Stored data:
________________________
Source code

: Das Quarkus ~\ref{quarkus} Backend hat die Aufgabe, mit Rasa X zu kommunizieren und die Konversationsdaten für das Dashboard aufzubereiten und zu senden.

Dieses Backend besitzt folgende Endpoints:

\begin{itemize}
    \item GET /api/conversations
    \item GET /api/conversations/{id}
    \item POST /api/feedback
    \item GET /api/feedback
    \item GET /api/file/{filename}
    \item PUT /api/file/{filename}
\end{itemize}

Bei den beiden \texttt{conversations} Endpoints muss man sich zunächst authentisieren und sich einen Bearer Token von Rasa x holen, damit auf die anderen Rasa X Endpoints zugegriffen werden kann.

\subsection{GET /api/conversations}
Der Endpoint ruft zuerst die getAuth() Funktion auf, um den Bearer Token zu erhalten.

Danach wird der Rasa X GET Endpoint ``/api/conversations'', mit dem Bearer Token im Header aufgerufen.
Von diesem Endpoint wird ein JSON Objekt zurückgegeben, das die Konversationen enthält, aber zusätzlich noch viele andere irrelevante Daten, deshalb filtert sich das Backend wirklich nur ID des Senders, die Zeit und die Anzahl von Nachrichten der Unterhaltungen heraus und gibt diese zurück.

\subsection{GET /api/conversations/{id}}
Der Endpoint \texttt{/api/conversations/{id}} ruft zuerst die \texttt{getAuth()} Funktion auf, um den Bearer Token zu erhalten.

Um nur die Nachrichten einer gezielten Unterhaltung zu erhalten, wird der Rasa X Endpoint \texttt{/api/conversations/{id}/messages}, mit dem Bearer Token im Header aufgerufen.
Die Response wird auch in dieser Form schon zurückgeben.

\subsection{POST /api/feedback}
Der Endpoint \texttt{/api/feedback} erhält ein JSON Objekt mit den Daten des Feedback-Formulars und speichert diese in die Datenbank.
________________________
TASK |
Return every line from the records above that holds the word "zuerst".

REPLY TO THE EXERCISE |
Der Endpoint ruft zuerst die getAuth() Funktion auf, um den Bearer Token zu erhalten.
Der Endpoint \texttt{/api/conversations/{id}} ruft zuerst die \texttt{getAuth()} Funktion auf, um den Bearer Token zu erhalten.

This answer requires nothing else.